Introduction
So far, we have learned how to import data in all kinds of format into R, convert it into a tibble that follow the first two tidy principles (one observation per row, one variable per column), and clean up messy strings with the stringr package. These steps are the 80 in the 80/20 rules of data science, which states that 80% of the time is spent preparing the data, and 20% is spent analyzing it.
We are embarking on our journal to draw insights from the data and write clear and compelling data stories. This chapter introduces Quarto, a suite of tools that will enable you to perform all the data processing AND produce beautiful reports in one simple yet powerful interface: RStudio.
Quarto documents
So far, we have been working with R scripts (.r files, like the ones we used for Labs 1 to 3). In R scripts, everything is interpreted by R as code unless we specify that we are writing a comment with #. This works fine, and there is no limit to what we can do with these kinds of R scripts regarding data processing and analysis. However, R scripts are not a great tool for making sharing our data stories with the world.
Quarto brings coding, writing, and formatting together by allowing you to write nicely formatted HTML, Word or PDF documents, with embedded chunks of code that are executed to process the data and create beautiful tables and figures for your document. It uses the markdown (https://en.wikipedia.org/wiki/Markdown) syntax. This course website is an example of the type of output that you can produce with Quarto. It’s a Quarto book.
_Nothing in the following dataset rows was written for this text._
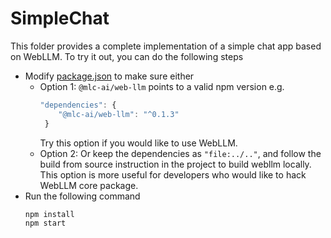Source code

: # SimpleChat

This folder provides a complete implementation of a simple
chat app based on WebLLM. To try it out, you can do the following steps

- Modify [package.json](package.json) to make sure either
    - Option 1: `@mlc-ai/web-llm` points to a valid npm version e.g.
      ```js
      "dependencies": {
          "@mlc-ai/web-llm": "^0.1.3"
       }
      ```
      Try this option if you would like to use WebLLM.
    - Option 2: Or keep the dependencies as `"file:../.."`, and follow the build from source
      instruction in the project to build webllm locally. This option is more useful
      for developers who would like to hack WebLLM core package.
- Run the following command
  ```bash
  npm install
  npm start
  ```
There is a lot that you can do with Quarto that is beyond the scope of this course, but if you want to explore the possibilities, I recommend that you consult the Quarto website, which contains plenty of documentation.
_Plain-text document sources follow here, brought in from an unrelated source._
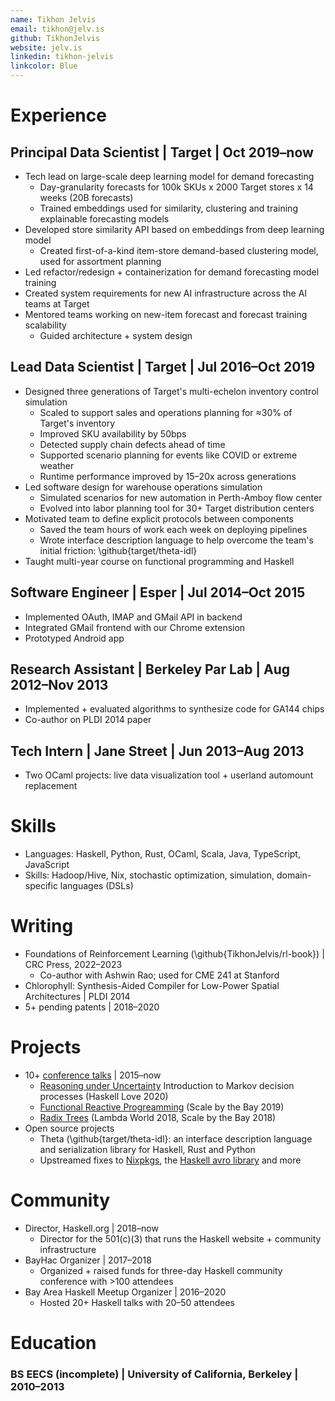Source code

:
 ```yaml
---
name: Tikhon Jelvis
email: tikhon@jelv.is
github: TikhonJelvis
website: jelv.is
linkedin: tikhon-jelvis
linkcolor: Blue
---
```


# Experience

## Principal Data Scientist | Target | Oct 2019–now

<!-- Describe demand forecasting: different granularities, operations, planning -->

<!-- Consumer Demand Forecasting is an effort to accurately estimate expected demand for products at various (geo)locations and timeperiods, which is critical for planning and operating purposes of a retail business -->

  * Tech lead on large-scale deep learning model for demand forecasting
    * Day-granularity forecasts for 100k SKUs x 2000 Target stores x 14 weeks (20B forecasts)
    * Trained embeddings used for similarity, clustering and training explainable forecasting models
  * Developed store similarity API based on embeddings from deep learning model
    * Created first-of-a-kind item-store demand-based clustering model, used for assortment planning
  * Led refactor/redesign + containerization for demand forecasting model training
  * Created system requirements for new AI infrastructure across the AI teams at Target
  * Mentored teams working on new-item forecast and forecast training scalability
    * Guided architecture + system design

<!-- Split principal role into three larger sub-sections: demand forecasting, architecture/team, evangalizing -->

<!-- Evangalized new technologies to the team  -->
<!-- Example: property-based testing, which helped several teams prevent bugs from getting into production  -->
<!-- Another example... -->

## Lead Data Scientist | Target | Jul 2016–Oct 2019

  * Designed three generations of Target's multi-echelon inventory control simulation
    * Scaled to support sales and operations planning for ≈30% of Target's inventory
    * Improved SKU availability by 50bps
    * Detected supply chain defects ahead of time
    * Supported scenario planning for events like COVID or extreme weather
    * Runtime performance improved by 15–20x across generations
  * Led software design for warehouse operations simulation
    * Simulated scenarios for new automation in Perth-Amboy flow center
    * Evolved into labor planning tool for 30+ Target distribution centers
  * Motivated team to define explicit protocols between components
    * Saved the team hours of work each week on deploying pipelines
    * Wrote interface description language to help overcome the team's initial friction: \github{target/theta-idl}
  * Taught multi-year course on functional programming and Haskell

## Software Engineer | Esper | Jul 2014–Oct 2015

  * Implemented OAuth, IMAP and GMail API in backend
  * Integrated GMail frontend with our Chrome extension
  * Prototyped Android app

## Research Assistant | Berkeley Par Lab | Aug 2012–Nov 2013

  * Implemented + evaluated algorithms to synthesize code for GA144 chips
  * Co-author on PLDI 2014 paper

## Tech Intern | Jane Street | Jun 2013–Aug 2013

  * Two OCaml projects: live data visualization tool + userland automount replacement

# Skills

  * Languages: Haskell, Python, Rust, OCaml, Scala, Java, TypeScript, JavaScript
  * Skills: Hadoop/Hive, Nix, stochastic optimization, simulation, domain-specific languages (DSLs)

# Writing

<!-- Add details about Quora/Stack Overflow/etc -->

  * Foundations of Reinforcement Learning (\github{TikhonJelvis/rl-book}) | CRC Press, 2022–2023
    * Co-author with Ashwin Rao; used for CME 241 at Stanford
  * Chlorophyll: Synthesis-Aided Compiler for Low-Power Spatial Architectures | PLDI 2014
  * 5+ pending patents | 2018–2020

  <!-- Better phrasing/organization? -->
# Projects

  * 10+ [conference talks][talks] | 2015–now
    * [Reasoning under Uncertainty][uncertainty] Introduction to Markov decision processes (Haskell Love 2020)
    * [Functional Reactive Progreamming][frp] (Scale by the Bay 2019)
    * [Radix Trees][radix-trees] (Lambda World 2018, Scale by the Bay 2018)
  * Open source projects
    * Theta (\github{target/theta-idl}: an interface description language and serialization library for Haskell, Rust and Python
    * Upstreamed fixes to [Nixpkgs], the [Haskell avro library][haskell-avro] and more


[talks]: https://jelv.is/talks/
[radix-trees]: https://jelv.is/talks/lambda-world-2018
[uncertainty]: https://jelv.is/talks/haskell-love-2020
[frp]: https://www.youtube.com/watch?v=ePgWU3KZvfQ
[haskell-avro]: https://github.com/haskell-works/avro
[Nixpkgs]: https://github.com/NixOS/nixpkgs

# Community

  * Director, Haskell.org | 2018–now
    * Director for the 501(c)(3) that runs the Haskell website + community infrastructure
  * BayHac Organizer | 2017–2018
    * Organized + raised funds for three-day Haskell community conference with >100 attendees
  * Bay Area Haskell Meetup Organizer | 2016–2020
    * Hosted 20+ Haskell talks with 20–50 attendees

# Education

### BS EECS (incomplete) | University of California, Berkeley | 2010–2013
Creating a Quarto document in RStudio
To create a new Quarto document (.qmd), you can click on file, then new file, then select the second option (Quarto Document…). Then RStudio will allow you to provide some information about the document you are creating.
You can select different types of outputs, like documents, presentations, and Shiny applications. In this course, we will use R Markdown to make documents. You can choose to output an HTML document, a PDF document, or a Word document. I recommend sticking with the default (HTML). Word is also a good option if you want to be able to modify the format or add text in Word. The PDF format is awesome but can sometimes be a little buggy as it requires additional packages and a LaTeX installation, so if you are struggling with PDF rendering, I recommend sticking to HTML documents and Word documents for this course.
When you create a new Quarto document, it comes with some content that can get you started with the components of the document and the syntax. This can give you a quick overview of Quarto and the markdown syntax.
Three components of a Quarto document
There are three components to a Quarto document: Metadata, text, and code. All components are optional. So you can write a R Markdown document without metadata, or include only code or text.
Text
Whatever you write after the metadata statement is text, which can be formatted using markdown syntax. Here is an example, with the code on the left and the HTML output on the right.
Code
What makes Quarto so great is that we can embed code chunks into our document. We have seen a lot of those code chunks throughout this website so far. They start with three backticks (`
) followed by curly brackets with the coding language used in the chunk and end with three backticks.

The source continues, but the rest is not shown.